__TASK BRIEF__
Look through the listing below, and wherever a line has the string "image", copy it.

__SOURCE DATA__
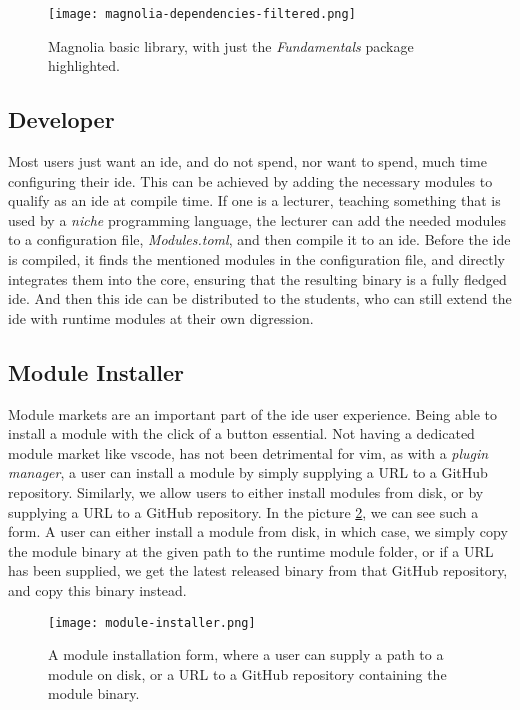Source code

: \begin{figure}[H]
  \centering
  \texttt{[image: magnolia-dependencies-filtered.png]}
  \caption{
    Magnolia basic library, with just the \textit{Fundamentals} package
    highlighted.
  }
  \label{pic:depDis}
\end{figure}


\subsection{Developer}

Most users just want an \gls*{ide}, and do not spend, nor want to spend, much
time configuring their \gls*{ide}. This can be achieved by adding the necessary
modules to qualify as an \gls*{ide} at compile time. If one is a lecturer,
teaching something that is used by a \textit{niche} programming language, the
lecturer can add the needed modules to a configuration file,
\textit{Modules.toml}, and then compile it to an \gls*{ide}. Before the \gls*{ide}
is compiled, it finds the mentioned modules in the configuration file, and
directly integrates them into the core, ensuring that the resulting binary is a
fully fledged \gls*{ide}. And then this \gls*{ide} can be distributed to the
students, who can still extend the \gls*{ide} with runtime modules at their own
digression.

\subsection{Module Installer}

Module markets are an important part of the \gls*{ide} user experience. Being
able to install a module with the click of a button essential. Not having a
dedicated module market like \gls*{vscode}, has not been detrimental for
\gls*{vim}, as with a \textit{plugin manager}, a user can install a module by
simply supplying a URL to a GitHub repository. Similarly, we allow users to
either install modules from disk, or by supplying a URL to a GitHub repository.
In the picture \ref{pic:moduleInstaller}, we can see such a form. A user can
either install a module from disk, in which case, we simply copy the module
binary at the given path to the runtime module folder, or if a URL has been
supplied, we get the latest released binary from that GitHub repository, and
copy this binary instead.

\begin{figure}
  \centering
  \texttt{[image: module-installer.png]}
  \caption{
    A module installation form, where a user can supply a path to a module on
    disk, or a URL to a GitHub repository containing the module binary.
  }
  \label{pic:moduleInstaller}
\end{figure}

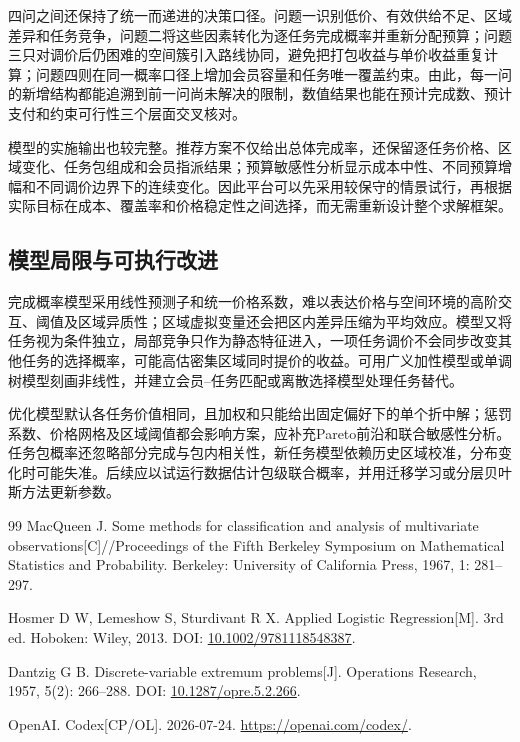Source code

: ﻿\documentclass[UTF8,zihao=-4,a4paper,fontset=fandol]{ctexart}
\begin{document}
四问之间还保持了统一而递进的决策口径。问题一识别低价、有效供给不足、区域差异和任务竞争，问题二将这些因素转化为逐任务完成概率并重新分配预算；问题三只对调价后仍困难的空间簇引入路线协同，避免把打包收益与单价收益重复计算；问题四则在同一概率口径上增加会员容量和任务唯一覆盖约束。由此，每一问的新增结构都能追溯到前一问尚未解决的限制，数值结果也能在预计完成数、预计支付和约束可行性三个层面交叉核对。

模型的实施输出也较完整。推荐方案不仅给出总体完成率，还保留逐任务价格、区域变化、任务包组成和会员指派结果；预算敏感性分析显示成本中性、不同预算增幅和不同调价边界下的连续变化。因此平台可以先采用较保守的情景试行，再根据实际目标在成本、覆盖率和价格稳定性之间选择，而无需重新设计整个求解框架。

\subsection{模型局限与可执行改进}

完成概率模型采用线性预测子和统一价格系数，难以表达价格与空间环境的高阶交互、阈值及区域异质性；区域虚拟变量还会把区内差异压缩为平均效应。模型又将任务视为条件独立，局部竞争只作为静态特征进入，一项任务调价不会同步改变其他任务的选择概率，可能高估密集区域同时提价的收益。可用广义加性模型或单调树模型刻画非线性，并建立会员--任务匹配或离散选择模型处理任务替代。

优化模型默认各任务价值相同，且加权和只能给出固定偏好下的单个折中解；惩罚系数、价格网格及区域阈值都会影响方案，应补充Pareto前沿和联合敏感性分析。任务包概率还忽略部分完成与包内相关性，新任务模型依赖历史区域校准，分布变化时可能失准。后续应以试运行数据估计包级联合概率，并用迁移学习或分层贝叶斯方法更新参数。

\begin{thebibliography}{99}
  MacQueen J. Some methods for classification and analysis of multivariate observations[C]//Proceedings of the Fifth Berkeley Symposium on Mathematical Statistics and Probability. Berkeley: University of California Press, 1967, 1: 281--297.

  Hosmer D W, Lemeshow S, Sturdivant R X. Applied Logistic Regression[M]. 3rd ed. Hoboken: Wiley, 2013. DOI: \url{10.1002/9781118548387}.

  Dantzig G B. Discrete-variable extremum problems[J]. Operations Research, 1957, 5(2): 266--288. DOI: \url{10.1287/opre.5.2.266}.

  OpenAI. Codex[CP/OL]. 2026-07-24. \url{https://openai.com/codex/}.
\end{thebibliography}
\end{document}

__REPLY__
  \texttt{[image: magnolia-dependencies-filtered.png]}
  \texttt{[image: module-installer.png]}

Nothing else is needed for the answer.